Jaguar’s First Mid-Engined Racer Is Reborn – And It’s Road Legal
A tiny Scottish racing team has brought the spirit of the legendary Jaguar XJ13 back to life after 50 years in a new, ultra-exclusive and V12-powered racer you can drive on the road.
The Ecurie Ecosse LM69 is an all-new, all-modern remake of a car that could have taken the late 1960s Le Mans racing war to new heights – but sadly didn’t. Jaguar’s first mid-engined car was ultimately shelved and forgotten about despite vast potential in the hands of the small Scottish racing team that had piloted Jaguar D-types to two Le Mans victories in the 1950s.
But now the car that never was is finally here, revived by Ecurie Ecosse as a 5.0-litre V12-powered, composite-bodied recreation that channels all of the aggression and speed that the planned 1969 Jaguar XJ13 would have brought to the endurance racing fight with Ford, Ferrari and Porsche.
Built exclusively with design details and technologies that entered motorsport no later than 1969, albeit with the benefit of 50 years’ worth of extra development behind them, the LM69 is lighter than the original XJ13 prototype that Ecurie Ecosse was so captivated by during a visit to Jaguar’s Browns Lane factory in 1967. There are no driver aids – not even traction control – so the LM69 can effectively mimic the howling experience of the car that should have arrived 50 years ago.
It sits on wider wheels and tyres than the original but uses a staggeringly beautiful quad-cam V12 that’s visible through a transparent engine cover. If the sight of the 12 stunningly polished carburettors rising from the huge engine block doesn’t make you a little bit excited, you’re on the wrong page.
More tunable modern fuel injection will be an option if owners choose it, but either way the LM69’s track bias doesn’t stop it being fully road legal. Imagine turning up at the supermarket in this…
Although we don’t yet have full details, Edinburgh-based Ecurie Ecosse says the new normally-aspirated engine will be offered in standard 1966 spec displacing between 5.0 and 5.3 litres, but also as an even wilder 7.3-litre version based on the same block but bored and stroked for more power and torque. We’ll keep an eye out for performance figures, but the single XJ13 prototype’s 5.0-litre unit reportedly had 502bhp. The LM69 could have a lot more.

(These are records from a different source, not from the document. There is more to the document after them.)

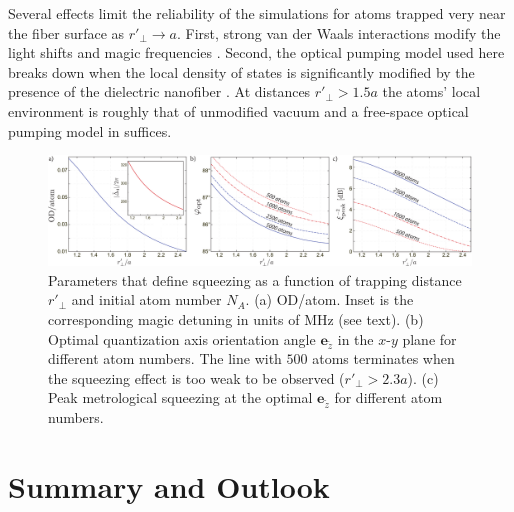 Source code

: \documentclass[preprint, aps,pra,onecolumn]{revtex4-1} %
\newcommand{\qaxis}{\mathbf{e}_{\tilde{z}}}
\begin{document}
Several effects limit the reliability of the simulations for atoms trapped very near the fiber surface as $r'\!_\perp \rightarrow a$. 
First, strong van der Waals interactions modify the light shifts and magic frequencies \cite{vetsch_eugen_optical_2010, lacroute_state-insensitive_2012}.  
Second, the optical pumping model used here breaks down when the local density of states is significantly modified by the presence of the dielectric nanofiber \cite{le_kien_spontaneous_2005, le_kien_scattering_2006}. 
At distances $r'\!_\perp > 1.5a$ the atoms' local environment is roughly that of unmodified vacuum \cite{le_kien_spontaneous_2005} and a free-space optical pumping model in  suffices. 


\begin{figure}[t]\includegraphics[scale=0.4]{./Fig6}
\caption{Parameters that define squeezing as a function of trapping distance $r'_\perp$ and initial atom number $N_A$. (a) OD/atom. Inset is the corresponding magic detuning in units of MHz (see text).
(b) Optimal quantization axis orientation angle $\qaxis$ in the $x$-$y$ plane for different atom numbers. 
The line with $ 500 $ atoms terminates when the squeezing effect is too weak to be observed ($ r'\!_\perp>2.3a $).
(c) Peak metrological squeezing at the optimal $\qaxis$ for different atom numbers.} \label{Fig::Squeezing_Distance}
\end{figure}


\section{Summary and Outlook} \label{Sec::Conclusion}
\end{document}
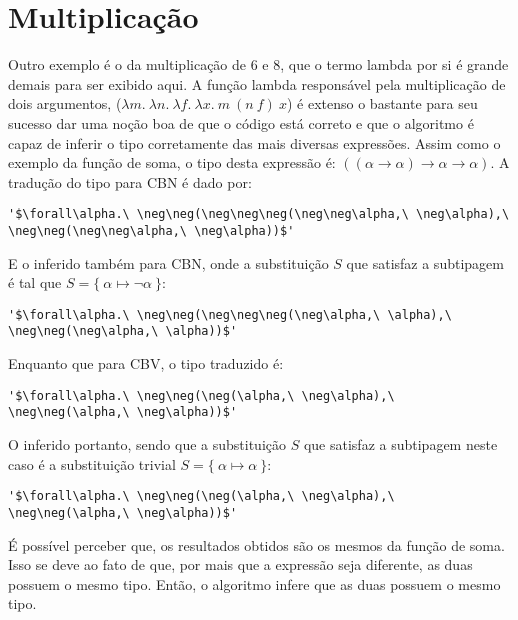 \section{Multiplicação}
Outro exemplo é o da multiplicação de 6 e 8, que o termo lambda por si é grande demais para ser exibido aqui.
A função lambda responsável pela multiplicação de dois argumentos, ($\lambda m.\ \lambda n.\ \lambda f.\ \lambda x.\ m\ (n\ f)\ x$) é extenso o bastante para seu sucesso dar uma noção boa de que o código está correto e que o algoritmo é capaz de inferir o tipo corretamente das mais diversas expressões.
Assim como o exemplo da função de soma, o tipo desta expressão é: $((\alpha \to \alpha) \to \alpha \to \alpha)$.
A tradução do tipo para CBN é dado por:
\lstset{extendedchars=false, escapeinside=''}
\begin{lstlisting}[style=output,caption={Tradução em CBN do tipo da função de soma}]
  '$\forall\alpha.\ \neg\neg(\neg\neg\neg(\neg\neg\alpha,\ \neg\alpha),\ \neg\neg(\neg\neg\alpha,\ \neg\alpha))$'
\end{lstlisting}
E o inferido também para CBN, onde a substituição $S$ que satisfaz a subtipagem é tal que $S = \{\ \alpha \mapsto \neg\alpha\ \}$:
\lstset{extendedchars=false, escapeinside=''}
\begin{lstlisting}[style=output,caption={Inferência do tipo da função de soma traduzido em CBN}]
  '$\forall\alpha.\ \neg\neg(\neg\neg\neg(\neg\alpha,\ \alpha),\ \neg\neg(\neg\alpha,\ \alpha))$'
\end{lstlisting}
Enquanto que para CBV, o tipo traduzido é:
\lstset{extendedchars=false, escapeinside=''}
\begin{lstlisting}[style=output,caption={Tradução em CBV do tipo da função de soma}]
  '$\forall\alpha.\ \neg\neg(\neg(\alpha,\ \neg\alpha),\ \neg\neg(\alpha,\ \neg\alpha))$'
\end{lstlisting}
O inferido portanto, sendo que a substituição $S$ que satisfaz a subtipagem neste caso é a substituição trivial $S = \{\ \alpha \mapsto \alpha\ \}$:
\lstset{extendedchars=false, escapeinside=''}
\begin{lstlisting}[style=output,caption={Inferência do tipo da função de soma traduzido em CBV}]
  '$\forall\alpha.\ \neg\neg(\neg(\alpha,\ \neg\alpha),\ \neg\neg(\alpha,\ \neg\alpha))$'
\end{lstlisting}
É possível perceber que, os resultados obtidos são os mesmos da função de soma.
Isso se deve ao fato de que, por mais que a expressão seja diferente, as duas possuem o mesmo tipo.
Então, o algoritmo infere que as duas possuem o mesmo tipo.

Ecurie Ecosse has updated the LM69’s styling versus the XJ13, which was eventually restored and put on permanent display at the British Motor Museum. There’s a fixed roof and a large rear wing spanning the upper edges of its vast, aerodynamic rear haunches.
Just 25 will be built, all potentially slightly different and all by hand at Ecurie Ecosse’s facility in Redditch, in the English West Midlands. The price is a case of ‘if you have to ask then you probably can’t afford it,’ with a public unveiling scheduled for 6 September at London’s exclusive Concours of Elegance at Hampton Court palace.
Comments
Mmmmmmmmmn tasty 😋
Stunning
I’ve just had a crisis.
The fact that it says 69 just makes it better
That looks and sounds just fantastic. I can’t wait to see this monster in action. Without ANY
Without any driving aids, this is gonna be a challenge to tame it.
69, nice
Ahahaha a man of culture, I see
Nice
I’ve always adored the 60s British cars. They have a charm that only works when created periodically accurate. Many times modern cars recreate these amazing machines from the past only to be left short of the actual sensation the car gave back in the day because of the rules that we have today.
I’d wholehearted take that if I were to have the money to buy it. :)
Lovely
That’s superb, it deserves a place in a museum!